◆ **Task to complete**
The line containing "# Eric Fischer" marks the end, so write out exactly every line from the top of the entries below through that one.

[Items from a dataset]
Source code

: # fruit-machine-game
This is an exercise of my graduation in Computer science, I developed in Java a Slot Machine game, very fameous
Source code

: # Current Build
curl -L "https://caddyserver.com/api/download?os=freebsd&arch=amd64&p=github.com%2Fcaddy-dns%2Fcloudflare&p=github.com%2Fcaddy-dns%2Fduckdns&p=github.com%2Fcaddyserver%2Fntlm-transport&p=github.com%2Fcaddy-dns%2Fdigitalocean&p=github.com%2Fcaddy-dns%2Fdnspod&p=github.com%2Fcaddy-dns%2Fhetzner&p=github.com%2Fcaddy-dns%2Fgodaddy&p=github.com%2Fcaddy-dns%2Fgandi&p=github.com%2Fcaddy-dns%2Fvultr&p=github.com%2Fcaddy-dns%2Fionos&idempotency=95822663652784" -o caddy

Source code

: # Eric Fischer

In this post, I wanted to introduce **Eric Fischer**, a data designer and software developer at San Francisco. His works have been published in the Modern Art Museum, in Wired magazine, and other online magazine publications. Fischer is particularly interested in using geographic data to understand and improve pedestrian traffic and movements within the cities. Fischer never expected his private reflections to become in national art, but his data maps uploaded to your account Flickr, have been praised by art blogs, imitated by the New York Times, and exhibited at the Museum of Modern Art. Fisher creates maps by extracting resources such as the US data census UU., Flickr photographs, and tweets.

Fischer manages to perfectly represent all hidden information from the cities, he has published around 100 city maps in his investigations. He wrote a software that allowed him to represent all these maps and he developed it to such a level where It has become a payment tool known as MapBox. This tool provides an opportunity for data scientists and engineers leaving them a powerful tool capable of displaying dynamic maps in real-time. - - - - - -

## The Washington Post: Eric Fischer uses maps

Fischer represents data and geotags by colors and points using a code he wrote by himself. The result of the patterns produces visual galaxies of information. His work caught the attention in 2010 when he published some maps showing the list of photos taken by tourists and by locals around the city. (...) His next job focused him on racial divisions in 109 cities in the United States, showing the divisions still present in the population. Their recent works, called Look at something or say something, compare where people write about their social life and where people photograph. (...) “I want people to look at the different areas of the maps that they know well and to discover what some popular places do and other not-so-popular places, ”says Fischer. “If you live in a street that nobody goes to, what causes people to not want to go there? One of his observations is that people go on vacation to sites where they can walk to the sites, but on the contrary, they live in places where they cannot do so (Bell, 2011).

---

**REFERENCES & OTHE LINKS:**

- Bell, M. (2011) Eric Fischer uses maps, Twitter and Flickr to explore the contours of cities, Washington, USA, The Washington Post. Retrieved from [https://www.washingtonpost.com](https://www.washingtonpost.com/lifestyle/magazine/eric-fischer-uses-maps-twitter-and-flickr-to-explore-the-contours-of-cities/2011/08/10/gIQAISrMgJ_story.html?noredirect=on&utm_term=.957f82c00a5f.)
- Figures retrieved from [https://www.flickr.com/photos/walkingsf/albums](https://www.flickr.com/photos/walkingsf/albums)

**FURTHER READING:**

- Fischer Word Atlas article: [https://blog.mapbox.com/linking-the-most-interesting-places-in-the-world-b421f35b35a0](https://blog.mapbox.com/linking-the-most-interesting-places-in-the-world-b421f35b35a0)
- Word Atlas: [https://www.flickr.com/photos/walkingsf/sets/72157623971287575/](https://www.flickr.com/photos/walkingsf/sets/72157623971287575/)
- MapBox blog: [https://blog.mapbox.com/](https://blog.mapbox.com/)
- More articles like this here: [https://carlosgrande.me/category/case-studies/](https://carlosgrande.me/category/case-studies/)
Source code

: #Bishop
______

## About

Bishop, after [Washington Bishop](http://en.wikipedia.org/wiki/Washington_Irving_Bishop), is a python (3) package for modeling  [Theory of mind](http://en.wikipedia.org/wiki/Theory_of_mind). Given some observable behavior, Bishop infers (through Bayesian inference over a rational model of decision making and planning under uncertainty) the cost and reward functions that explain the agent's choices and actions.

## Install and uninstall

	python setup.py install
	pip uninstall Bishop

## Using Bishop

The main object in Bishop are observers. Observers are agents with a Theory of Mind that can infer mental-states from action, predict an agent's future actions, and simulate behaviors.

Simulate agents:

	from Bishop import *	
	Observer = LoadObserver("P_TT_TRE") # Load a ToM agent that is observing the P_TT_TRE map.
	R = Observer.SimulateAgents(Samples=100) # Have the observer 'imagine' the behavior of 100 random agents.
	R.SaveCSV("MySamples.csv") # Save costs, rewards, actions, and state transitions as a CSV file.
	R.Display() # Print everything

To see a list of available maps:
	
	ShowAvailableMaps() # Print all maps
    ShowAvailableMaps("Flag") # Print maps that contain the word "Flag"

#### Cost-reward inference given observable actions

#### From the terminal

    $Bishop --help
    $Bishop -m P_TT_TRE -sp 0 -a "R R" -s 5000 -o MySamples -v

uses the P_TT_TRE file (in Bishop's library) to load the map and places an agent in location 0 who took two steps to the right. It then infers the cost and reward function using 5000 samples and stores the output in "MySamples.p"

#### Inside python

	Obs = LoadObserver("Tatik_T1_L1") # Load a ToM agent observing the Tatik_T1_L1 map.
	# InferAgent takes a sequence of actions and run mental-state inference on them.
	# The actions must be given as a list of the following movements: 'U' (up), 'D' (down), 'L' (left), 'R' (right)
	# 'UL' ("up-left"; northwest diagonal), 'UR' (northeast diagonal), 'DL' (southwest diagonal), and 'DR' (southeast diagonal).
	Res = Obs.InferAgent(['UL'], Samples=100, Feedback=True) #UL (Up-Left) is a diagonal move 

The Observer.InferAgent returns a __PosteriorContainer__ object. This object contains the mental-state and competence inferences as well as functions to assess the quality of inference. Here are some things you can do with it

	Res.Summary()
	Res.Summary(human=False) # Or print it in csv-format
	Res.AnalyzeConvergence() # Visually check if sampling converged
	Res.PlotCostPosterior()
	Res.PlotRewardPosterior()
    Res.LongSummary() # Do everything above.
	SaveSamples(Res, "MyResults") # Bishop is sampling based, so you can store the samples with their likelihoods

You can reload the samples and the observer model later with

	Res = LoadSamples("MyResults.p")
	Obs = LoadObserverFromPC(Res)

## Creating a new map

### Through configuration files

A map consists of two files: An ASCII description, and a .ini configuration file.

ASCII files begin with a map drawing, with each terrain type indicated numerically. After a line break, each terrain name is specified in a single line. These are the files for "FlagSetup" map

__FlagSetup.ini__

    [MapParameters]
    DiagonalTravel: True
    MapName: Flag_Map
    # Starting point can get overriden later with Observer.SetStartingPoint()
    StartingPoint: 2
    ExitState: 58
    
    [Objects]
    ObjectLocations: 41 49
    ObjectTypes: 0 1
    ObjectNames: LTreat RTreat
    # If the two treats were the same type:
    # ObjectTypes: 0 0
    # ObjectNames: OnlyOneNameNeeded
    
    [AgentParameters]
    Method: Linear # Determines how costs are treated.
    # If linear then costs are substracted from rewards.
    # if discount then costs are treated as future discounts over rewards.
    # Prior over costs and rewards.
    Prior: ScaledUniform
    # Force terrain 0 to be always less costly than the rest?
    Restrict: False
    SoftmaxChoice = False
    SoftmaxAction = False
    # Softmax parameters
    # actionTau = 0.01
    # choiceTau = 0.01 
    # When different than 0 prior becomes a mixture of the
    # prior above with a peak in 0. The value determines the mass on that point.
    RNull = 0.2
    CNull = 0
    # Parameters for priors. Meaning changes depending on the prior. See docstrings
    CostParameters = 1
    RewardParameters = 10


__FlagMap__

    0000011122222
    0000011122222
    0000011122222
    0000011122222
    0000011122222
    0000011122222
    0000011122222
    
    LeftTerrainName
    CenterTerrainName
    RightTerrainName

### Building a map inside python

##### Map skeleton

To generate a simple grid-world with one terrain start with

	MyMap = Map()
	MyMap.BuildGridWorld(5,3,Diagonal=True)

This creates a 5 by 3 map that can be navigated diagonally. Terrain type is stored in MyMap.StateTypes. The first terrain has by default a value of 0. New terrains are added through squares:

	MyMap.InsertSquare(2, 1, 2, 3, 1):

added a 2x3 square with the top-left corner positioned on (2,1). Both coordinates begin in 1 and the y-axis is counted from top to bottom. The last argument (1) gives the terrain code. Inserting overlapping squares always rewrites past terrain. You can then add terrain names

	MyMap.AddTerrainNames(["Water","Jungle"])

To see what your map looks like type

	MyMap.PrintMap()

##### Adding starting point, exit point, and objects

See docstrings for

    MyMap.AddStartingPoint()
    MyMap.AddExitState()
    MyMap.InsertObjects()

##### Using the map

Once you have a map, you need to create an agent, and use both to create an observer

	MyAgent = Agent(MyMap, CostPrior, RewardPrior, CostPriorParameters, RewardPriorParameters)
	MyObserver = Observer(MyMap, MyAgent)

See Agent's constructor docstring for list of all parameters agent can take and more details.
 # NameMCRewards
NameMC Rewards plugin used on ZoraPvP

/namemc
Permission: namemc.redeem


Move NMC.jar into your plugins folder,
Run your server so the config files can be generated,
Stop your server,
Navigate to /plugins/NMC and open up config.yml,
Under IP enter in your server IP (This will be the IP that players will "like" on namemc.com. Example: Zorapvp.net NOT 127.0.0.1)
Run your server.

◆ **Answer section**
Source code

: # fruit-machine-game
This is an exercise of my graduation in Computer science, I developed in Java a Slot Machine game, very fameous
Source code

: # Current Build
curl -L "https://caddyserver.com/api/download?os=freebsd&arch=amd64&p=github.com%2Fcaddy-dns%2Fcloudflare&p=github.com%2Fcaddy-dns%2Fduckdns&p=github.com%2Fcaddyserver%2Fntlm-transport&p=github.com%2Fcaddy-dns%2Fdigitalocean&p=github.com%2Fcaddy-dns%2Fdnspod&p=github.com%2Fcaddy-dns%2Fhetzner&p=github.com%2Fcaddy-dns%2Fgodaddy&p=github.com%2Fcaddy-dns%2Fgandi&p=github.com%2Fcaddy-dns%2Fvultr&p=github.com%2Fcaddy-dns%2Fionos&idempotency=95822663652784" -o caddy

Source code

: # Eric Fischer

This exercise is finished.